Dung consumption and transportation by these beetles contributes to nutrient recycling. Incorporation of manure into the soil from the surface allows nitrogen that would otherwise have been almost entirely lost through volatilization to be used by plants. Additionally, larvae leave behind the uneaten portions of their brood balls as organic matter with which soil microbes create humus, a crucial contributor to soil health.

Dung removal by E. intermedius also increases effective pasture acreage. Livestock have been shown to not graze near their own species’ manure, which is removed by these beetles.

==== Parasite control ====
Dung manipulation by E. intermedius has been shown to reduce the population of parasitic pests. E. intermedius introduction has been found to significantly decrease fly larvae emergence due to competition for dung as a food source and damage to fly eggs. E. intermedius introduction has been found to decrease gastrointestinal parasites by disrupting their eggs, which are found in the feces of cattle.

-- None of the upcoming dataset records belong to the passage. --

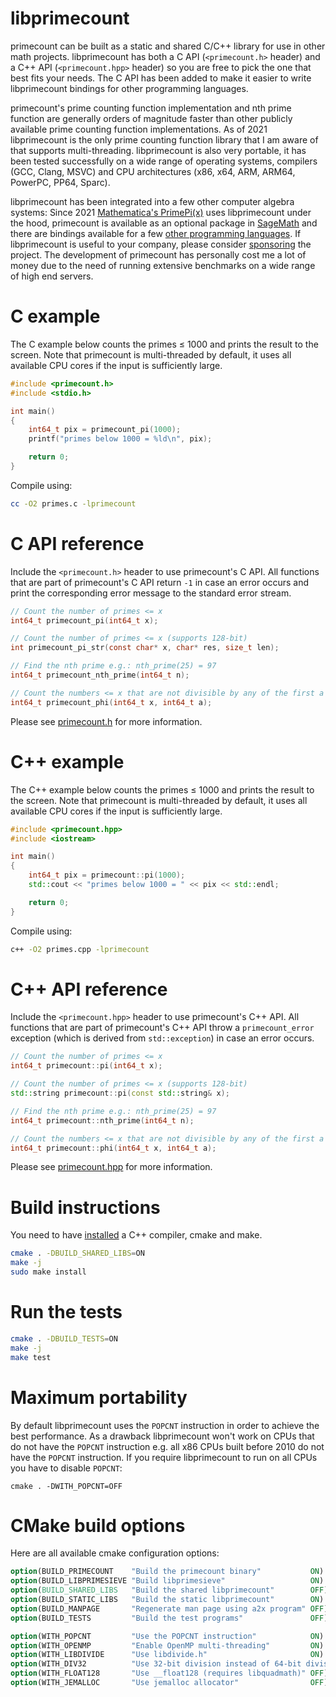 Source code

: # libprimecount

primecount can be built as a static and shared C/C++ library for use in other
math projects. libprimecount has both a C API (```<primecount.h>``` header) and
a C++ API (```<primecount.hpp>``` header) so you are free to pick the one that
best fits your needs. The C API has been added to make it easier to write
libprimecount bindings for other programming languages.

primecount's prime counting function implementation and nth prime function are
generally orders of magnitude faster than other publicly available prime counting
function implementations. As of 2021 libprimecount is the only prime counting
function library that I am aware of that supports multi-threading. libprimecount
is also very portable, it has been tested successfully on a wide range of
operating systems, compilers (GCC, Clang, MSVC) and CPU architectures (x86, x64,
ARM, ARM64, PowerPC, PP64, Sparc).

libprimecount has been integrated into a few other computer algebra systems:
Since 2021
[Mathematica's PrimePi(x)](https://reference.wolfram.com/language/ref/PrimePi.html)
uses libprimecount under the hood, primecount is available as an
optional package in
[SageMath](https://doc.sagemath.org/html/en/reference/spkg/primecount.html) and
there are bindings available for a few
[other programming languages](https://github.com/kimwalisch/primecount#bindings-for-other-languages).
If libprimecount is useful to your company, please consider
[sponsoring](https://github.com/sponsors/kimwalisch) the project. The
development of primecount has personally cost me a lot of money due to the need
of running extensive benchmarks on a wide range of high end servers. 

# C example

The C example below counts the primes ≤ 1000 and prints the result to the screen.
Note that primecount is multi-threaded by default, it uses all available CPU
cores if the input is sufficiently large.

```C
#include <primecount.h>
#include <stdio.h>

int main()
{
    int64_t pix = primecount_pi(1000);
    printf("primes below 1000 = %ld\n", pix);

    return 0;
}
```

Compile using:

```sh
cc -O2 primes.c -lprimecount
```

# C API reference

Include the ```<primecount.h>``` header to use primecount's C API.
All functions that are part of primecount's C API return ```-1``` in case an
error occurs and print the corresponding error message to the standard error
stream.

```C
// Count the number of primes <= x
int64_t primecount_pi(int64_t x);

// Count the number of primes <= x (supports 128-bit)
int primecount_pi_str(const char* x, char* res, size_t len);

// Find the nth prime e.g.: nth_prime(25) = 97
int64_t primecount_nth_prime(int64_t n);

// Count the numbers <= x that are not divisible by any of the first a primes
int64_t primecount_phi(int64_t x, int64_t a);
```

Please see [primecount.h](https://github.com/kimwalisch/primecount/blob/master/include/primecount.h)
for more information.

# C++ example


The C++ example below counts the primes ≤ 1000 and prints the result to the screen.
Note that primecount is multi-threaded by default, it uses all available CPU
cores if the input is sufficiently large.

```C++
#include <primecount.hpp>
#include <iostream>

int main()
{
    int64_t pix = primecount::pi(1000);
    std::cout << "primes below 1000 = " << pix << std::endl;

    return 0;
}
```

Compile using:

```sh
c++ -O2 primes.cpp -lprimecount
```

# C++ API reference

Include the ```<primecount.hpp>``` header to use primecount's C++ API.
All functions that are part of primecount's C++ API throw a
```primecount_error``` exception (which is derived from
```std::exception```) in case an error occurs.

```C++
// Count the number of primes <= x
int64_t primecount::pi(int64_t x);

// Count the number of primes <= x (supports 128-bit)
std::string primecount::pi(const std::string& x);

// Find the nth prime e.g.: nth_prime(25) = 97
int64_t primecount::nth_prime(int64_t n);

// Count the numbers <= x that are not divisible by any of the first a primes
int64_t primecount::phi(int64_t x, int64_t a);
```

Please see [primecount.hpp](https://github.com/kimwalisch/primecount/blob/master/include/primecount.hpp)
for more information.

# Build instructions

You need to have [installed](BUILD.md#prerequisites) a C++ compiler, cmake and make.

```sh
cmake . -DBUILD_SHARED_LIBS=ON
make -j
sudo make install
```

# Run the tests

```sh
cmake . -DBUILD_TESTS=ON
make -j
make test
```

# Maximum portability

By default libprimecount uses the ```POPCNT``` instruction in order to achieve the
best performance. As a drawback libprimecount won't work on CPUs that do not
have the ```POPCNT``` instruction e.g. all x86 CPUs built before 2010 do not
have the ```POPCNT``` instruction. If you require libprimecount to run on all CPUs
you have to disable ```POPCNT```:

```
cmake . -DWITH_POPCNT=OFF
```

# CMake build options

Here are all available cmake configuration options:

```CMake
option(BUILD_PRIMECOUNT    "Build the primecount binary"           ON)
option(BUILD_LIBPRIMESIEVE "Build libprimesieve"                   ON)
option(BUILD_SHARED_LIBS   "Build the shared libprimecount"        OFF)
option(BUILD_STATIC_LIBS   "Build the static libprimecount"        ON)
option(BUILD_MANPAGE       "Regenerate man page using a2x program" OFF)
option(BUILD_TESTS         "Build the test programs"               OFF)

option(WITH_POPCNT         "Use the POPCNT instruction"            ON)
option(WITH_OPENMP         "Enable OpenMP multi-threading"         ON)
option(WITH_LIBDIVIDE      "Use libdivide.h"                       ON)
option(WITH_DIV32          "Use 32-bit division instead of 64-bit division whenever possible" ON)
option(WITH_FLOAT128       "Use __float128 (requires libquadmath)" OFF)
option(WITH_JEMALLOC       "Use jemalloc allocator"                OFF)
```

==== Herbicide and drug effects ====
E. intermedius has been used to investigate the effects of compounds and medicines used in the agricultural industry on nontarget organisms. Studies on herbicides have found that a common herbicide mixture, consisting of 2,4-dichlorophenoxyacetic acid and picloram, to pose no negative effect on E. intermedius beetles. Rather, it has been shown that application of said herbicide mixture improved the condition and size of these beetles. Studies on antiparasitic drugs have found that ivermectin injection into cattle produces ivermectin residue in cow dung, which delayed adult emergence by up to a week and decreased productivity in the first week of breeding for E. intermedius. Studies explored the survival, fecundity, and development of this species after ivermectin was introduced to cattle dung. Researchers found that adult survival was reduced to nearly 50% and eventually reached total mortality at greater concentrations. Upon closer inspection, it was noted that ivermectin didn't impact the ovary, but increased testicle size and reduced the fecundity and weight of the broods. Ivermectin increased the development time for E. intermedius which reduced their numbers. Further research involving the impact of ivermectin on E. intermedius and its surroundings are vital to understanding the implications of its use in agriculture.